I imagine if David Coleman were to value a diamond, he would base its worth solely on the fact that it’s the hardest substance in nature. The diamond’s beauty, its way of bringing people joy, or its history as the symbol of eternal romance, would not matter to Coleman. Just so long as the darn rock can drill through some stuff. That’s how he thinks about reading and writing.
This is why he has gotten rid of all things beautiful in education:
- No more cursive.
- No more traditional math.
- Very little classic literature, to make room for mostly informational text.
- Informational texts to include insulation manuals and Executive Orders, in the English classroom.
That’s Common Core. The perfect lockstep methodology for delivering whatever the person or people at the top consider to be appropriate for the rest of the nation. A potential propaganda machine with no amendability by local voices. It’s under copyright by the “sole developers,” the National Governors’ Association (NGA) and the Council of Chief State School Officers (CCSSO).
And the Common Core English standards were produced under the direction of David Coleman, who moved from being the national standards leader to being president of the College Board in one fell swoop.

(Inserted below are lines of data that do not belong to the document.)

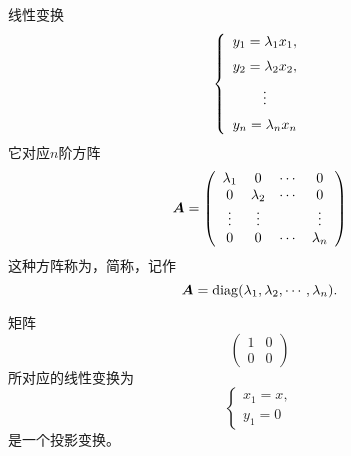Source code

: \begin{frame}
  \begin{footnotesize}
    线性变换
    $$
    \left\{
    \begin{array}{c}
      y_1 = \lambda_1 x_1, \\[0.2cm]
      y_2 = \lambda_2 x_2, \\[0.2cm]
      \vdots \\[0.2cm]
      y_n = \lambda_n x_n
    \end{array}
    \right.
    $$ \pause 
    它对应$n$阶方阵
    $$
    \boldsymbol{A} = \left(
    \begin{array}{cccc}
      \lambda_1& 0    & \cdots  & 0 \\
      0    & \lambda_2    & \cdots  & 0 \\
      \vdots  & \vdots  &      & \vdots \\
      0    & 0    & \cdots  & \lambda_n
    \end{array}
    \right)
    $$
    \pause 这种方阵称为，简称，记作
    $$
    \boldsymbol{A} = \mathrm{diag}(\lambda_1,\lambda_2,\cdots,\lambda_n).
    $$
  \end{footnotesize}
\end{frame}


\begin{frame}
  \begin{footnotesize}
    矩阵
    $$
    \left(
    \begin{array}{cc}
      1 & 0 \\
      0 & 0 
    \end{array}
    \right)
    $$ \pause 
    所对应的线性变换为
    $$
    \left\{
    \begin{array}{l}
      x_1 = x, \\[0.2cm]
      y_1 = 0
    \end{array}
    \right.
    $$
    是一个投影变换。 \pause 
  \end{footnotesize}

  \begin{center}
  \end{center}
\end{frame}




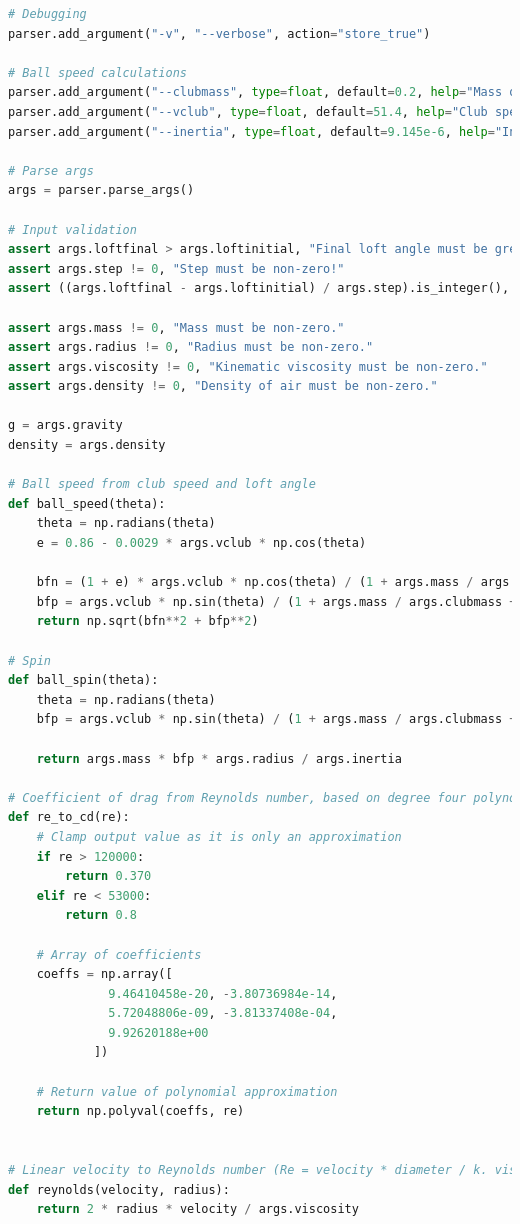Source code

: \documentclass[12pt]{article}
\begin{document}
\begin{lstlisting}[language=Python, caption=Python model), style=PythonStyle, basicstyle=\tiny]
# Debugging
parser.add_argument("-v", "--verbose", action="store_true")

# Ball speed calculations
parser.add_argument("--clubmass", type=float, default=0.2, help="Mass of club head (kg)")
parser.add_argument("--vclub", type=float, default=51.4, help="Club speed (m/s)")
parser.add_argument("--inertia", type=float, default=9.145e-6, help="Inertia of golf ball")

# Parse args
args = parser.parse_args()

# Input validation
assert args.loftfinal > args.loftinitial, "Final loft angle must be gretaer than initial loft angle!"
assert args.step != 0, "Step must be non-zero!"
assert ((args.loftfinal - args.loftinitial) / args.step).is_integer(), "Step size must divide the change in loft angle!"

assert args.mass != 0, "Mass must be non-zero."
assert args.radius != 0, "Radius must be non-zero."
assert args.viscosity != 0, "Kinematic viscosity must be non-zero."
assert args.density != 0, "Density of air must be non-zero."

g = args.gravity
density = args.density

# Ball speed from club speed and loft angle
def ball_speed(theta):
	theta = np.radians(theta)
	e = 0.86 - 0.0029 * args.vclub * np.cos(theta)

	bfn = (1 + e) * args.vclub * np.cos(theta) / (1 + args.mass / args.clubmass)
	bfp = args.vclub * np.sin(theta) / (1 + args.mass / args.clubmass + (args.mass * args.radius**2 / args.inertia))
	return np.sqrt(bfn**2 + bfp**2)

# Spin
def ball_spin(theta):
	theta = np.radians(theta)
	bfp = args.vclub * np.sin(theta) / (1 + args.mass / args.clubmass + (args.mass * args.radius**2 / args.inertia))

	return args.mass * bfp * args.radius / args.inertia

# Coefficient of drag from Reynolds number, based on degree four polynomial.
def re_to_cd(re):
	# Clamp output value as it is only an approximation
	if re > 120000:
		return 0.370
	elif re < 53000:
		return 0.8

	# Array of coefficients
	coeffs = np.array([
			  9.46410458e-20, -3.80736984e-14,
			  5.72048806e-09, -3.81337408e-04,
			  9.92620188e+00
			])

	# Return value of polynomial approximation
	return np.polyval(coeffs, re)


# Linear velocity to Reynolds number (Re = velocity * diameter / k. viscosity)
def reynolds(velocity, radius):
	return 2 * radius * velocity / args.viscosity



\end{lstlisting}
\end{document}
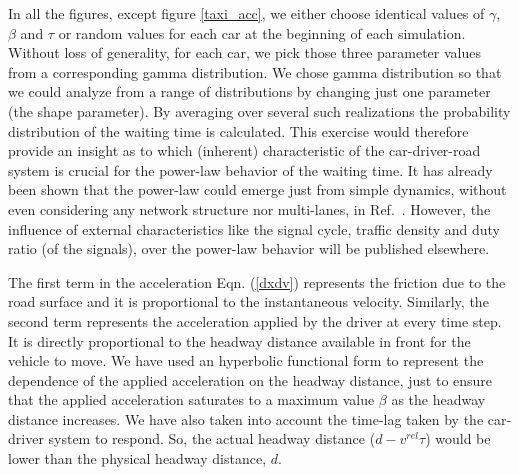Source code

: \documentclass[conference]{IEEEtran}
\begin{document}
In all the figures, except figure \ref{taxi_acc}, we either choose identical values of $\gamma$, $\beta$ and $\tau$ or random values for each car at the beginning of each simulation.%
Without loss of generality, for each car, we pick those three parameter values from a corresponding gamma distribution. We chose gamma distribution so that we could analyze from a range of distributions by changing just one parameter (the shape parameter). By averaging over several such realizations the probability distribution of the waiting time is calculated. This exercise would therefore provide an insight as to which (inherent) characteristic of the car-driver-road system is crucial for the power-law behavior of the waiting time. It has already been shown that the power-law could emerge just from simple dynamics, without even considering any network structure nor multi-lanes, in Ref.~\cite{Majith2016}. However, the influence of external characteristics like the signal cycle, traffic density and duty ratio (of the signals), over the power-law behavior will be published elsewhere.

The first term in the acceleration Eqn. (\ref{dxdv}) represents the friction due to the road surface and it is proportional to the instantaneous velocity. Similarly, the second term represents the acceleration applied by the driver at every time step. It is directly proportional to the headway distance available in front for the vehicle to move. We have used an hyperbolic functional form to represent the dependence of the applied acceleration on the headway distance, just to ensure that the applied acceleration saturates to a maximum value $\beta$ as the headway distance increases. We have also taken into account the time-lag taken by the car-driver system to respond. So, the actual headway distance ($d-v^{rel}\tau$) would be lower than the physical headway distance, $d$. %
\end{document}
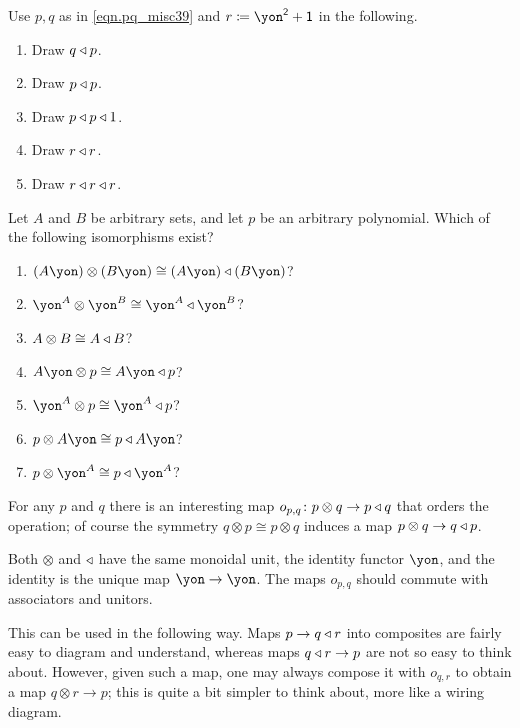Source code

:\documentclass[DynamicalBook]{subfiles}
\begin{document}
\begin{exercise}
Use $p,q$ as in \cref{eqn.pq_misc39} and $r\coloneqq \yon^\2+\1$ in the following.
\begin{enumerate}
	\item Draw $q\mathbin{\triangleleft} p$.
	\item Draw $p\mathbin{\triangleleft} p$.
	\item Draw $p\mathbin{\triangleleft} p\mathbin{\triangleleft} 1$.
	\item Draw $r\mathbin{\triangleleft} r$.
	\item Draw $r\mathbin{\triangleleft} r\mathbin{\triangleleft} r$.
\qedhere
\end{enumerate}
\end{exercise}

\begin{exercise}
Let $A$ and $B$ be arbitrary sets, and let $p$ be an arbitrary polynomial. Which of the following isomorphisms exist?
\begin{enumerate}
	\item $(A\yon)\otimes(B\yon) \cong (A\yon)\tri (B\yon)$?
	\item $\yon^A\otimes\yon^B\cong\yon^A\tri\yon^B$?
	\item $A\otimes B\cong A\mathbin{\triangleleft} B$?
	\item $A\yon\otimes p\cong A\yon\tri p$?
	\item $\yon^A\otimes p\cong \yon^A\tri p$?
	\item $p\otimes A\yon\cong p\tri A\yon$?
	\item $p\otimes \yon^A\cong p\tri\yon^A$?
\qedhere
\end{enumerate}
\end{exercise}

\begin{example}
For any $p$ and $q$ there is an interesting map $o_{p,q}\colon p\otimes q\to p\mathbin{\triangleleft} q$ that orders the operation; of course the symmetry $q\otimes p\cong p\otimes q$ induces a map $p\otimes q\to q\mathbin{\triangleleft} p$.

Both $\otimes$ and $\mathbin{\triangleleft}$ have the same monoidal unit, the identity functor $\yon$, and the identity is the unique map $\yon\to\yon$. The maps $o_{p,q}$ should commute with associators and unitors. 

This can be used in the following way. Maps $p\to q\mathbin{\triangleleft} r$ into composites are fairly easy to diagram and understand, whereas maps $q\mathbin{\triangleleft} r\to p$ are not so easy to think about. However, given such a map, one may always compose it with $o_{q,r}$ to obtain a map $q\otimes r\to p$; this is quite a bit simpler to think about, more like a wiring diagram.
\end{example}
\end{document}
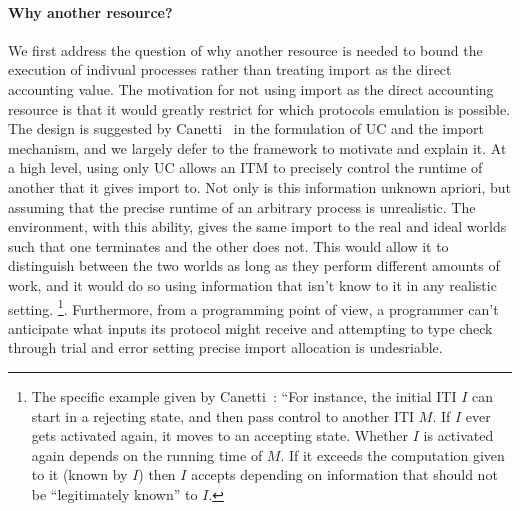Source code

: \paragraph{Why another resource?} 
We first address the question of why another resource is needed to bound the execution of indivual processes rather than treating import as the direct accounting value.
The motivation for not using import as the direct accounting resource is that it would greatly restrict for which protocols emulation is possible.
The design is suggested by Canetti~\cite{canettiUC} in the formulation of UC and the import mechanism, and we largely defer to the framework to motivate and explain it.
At a high level, using only UC allows an ITM to precisely control the runtime of another that it gives import to. Not only is this information unknown apriori, but assuming that the precise runtime of an arbitrary process is unrealistic.
The environment, with this ability, gives the same import to the real and ideal worlds such that one terminates and the other does not. 
This would allow it to distinguish between the two worlds as long as they perform different amounts of work, and it would do so using information that isn't know to it in any realistic setting. 
\footnote{The specific example given by Canetti~\cite{canettiUC}: ``For instance, the initial ITI $I$ can start in a rejecting state, and then pass control to another ITI $M$. If $I$ ever gets activated again, it moves to an accepting state. Whether $I$ is activated again depends on the running time of $M$. If it exceeds the computation given to it (known by $I$) then $I$ accepts depending on information that should not be ``legitimately known'' to $I$.}.
Furthermore, from a programming point of view, a programmer can't anticipate what inputs its protocol might receive and attempting to type check through trial and error setting precise import allocation is undesriable.

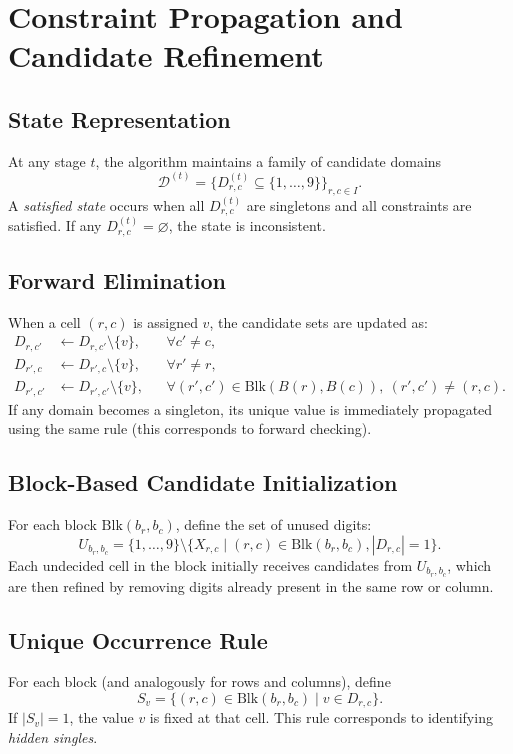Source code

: \documentclass[a4paper,11pt]{article}
\begin{document}
\section{Constraint Propagation and Candidate Refinement}

\subsection{State Representation}
At any stage \(t\), the algorithm maintains a family of candidate domains
\[
\mathcal{D}^{(t)} = \{ D_{r,c}^{(t)} \subseteq \{1, \dots, 9\} \}_{r,c \in I}.
\]
A \emph{satisfied state} occurs when all \(D_{r,c}^{(t)}\) are singletons and all constraints are satisfied.
If any \(D_{r,c}^{(t)} = \varnothing\), the state is inconsistent.

\subsection{Forward Elimination}
When a cell \((r,c)\) is assigned \(v\), the candidate sets are updated as:
\begin{align*}
D_{r,c'} &\gets D_{r,c'} \setminus \{v\}, && \forall c' \neq c,\\
D_{r',c} &\gets D_{r',c} \setminus \{v\}, && \forall r' \neq r,\\
D_{r',c'} &\gets D_{r',c'} \setminus \{v\}, && \forall (r',c') \in \mathrm{Blk}(B(r),B(c)),\ (r',c')\neq(r,c).
\end{align*}
If any domain becomes a singleton, its unique value is immediately propagated using the same rule (this corresponds to forward checking).

\subsection{Block-Based Candidate Initialization}
For each block \(\mathrm{Blk}(b_r,b_c)\), define the set of unused digits:
\[
U_{b_r,b_c} = \{1,\dots,9\} \setminus \{ X_{r,c} \mid (r,c)\in \mathrm{Blk}(b_r,b_c), |D_{r,c}|=1 \}.
\]
Each undecided cell in the block initially receives candidates from \(U_{b_r,b_c}\), which are then refined by removing digits already present in the same row or column.

\subsection{Unique Occurrence Rule}
For each block (and analogously for rows and columns), define
\[
S_v = \{ (r,c) \in \mathrm{Blk}(b_r,b_c) \mid v \in D_{r,c} \}.
\]
If \(|S_v|=1\), the value \(v\) is fixed at that cell.  
This rule corresponds to identifying \emph{hidden singles}.
\end{document}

Is this the man you want leading a nation’s educational standards?
Not me. In fact, I don’t want any one man having that much power over so many.
Remember back in B.C.C.? Before Common Core? We used to determine standards locally, not top-down from Washington. We were free to soar as high as Massachusetts, or to fail as badly as the worst of the worst. It was up to us.
It seemed almost that we remembered the spirit of the Constitution, the spirit of independence and local power, once upon that pre-common core time. The promoters of Common Core continue to claim it’s a grass-roots, state-led initiative. But who can honestly see it that way, when nobody even knew about Common Core until the elite groups that produced it, had already sold it to governors and state school boards without a public vote or any kind of vetting by the average teacher, parent or principal? It was an under-the-radar sneaky move that nationalized American education just like any other socialist nation’s educational system. And we are stuck with it, until enough people tell their school boards and governors NO.
As for David Coleman, he’s not a teacher and never has been. Somehow he still managed to acquire the job of central architect of the now mostly-national Common Core English Standards –and also, to repeat, to drill the fact into our collective conscious– he became president of the College Board and he is now aligning the Common Core standards with college entrance exams. Yes, the SAT.
My purpose for writing today is not to figure out how he wormed his way to such positions of power without any teaching experience. My purpose is to ponder the unlovely place he’s taking us, to shake us up and help us to see that he’s wrecking the beauty and effectiveness of real education.
The absolutely least lovely comment I’ve ever heard from any educator, ever, came from David Coleman:
“As you grow up in this world you realize that people really don’t give a shit about what you feel or what you think… it is rare in a working environment that someone says, ‘Johnson I need a market analysis by Friday but before that I need a compelling account of your childhood.’ That is rare”
It’s on this very short video clip:
What kind of legitimate educator would speak so narrowly about the purposes and benefits of writing narratively? Such a dreary-minded, utilitarian philosopher should not be honored with the leading of our nation’s K-12 –and now, also, our nation’s university– environment.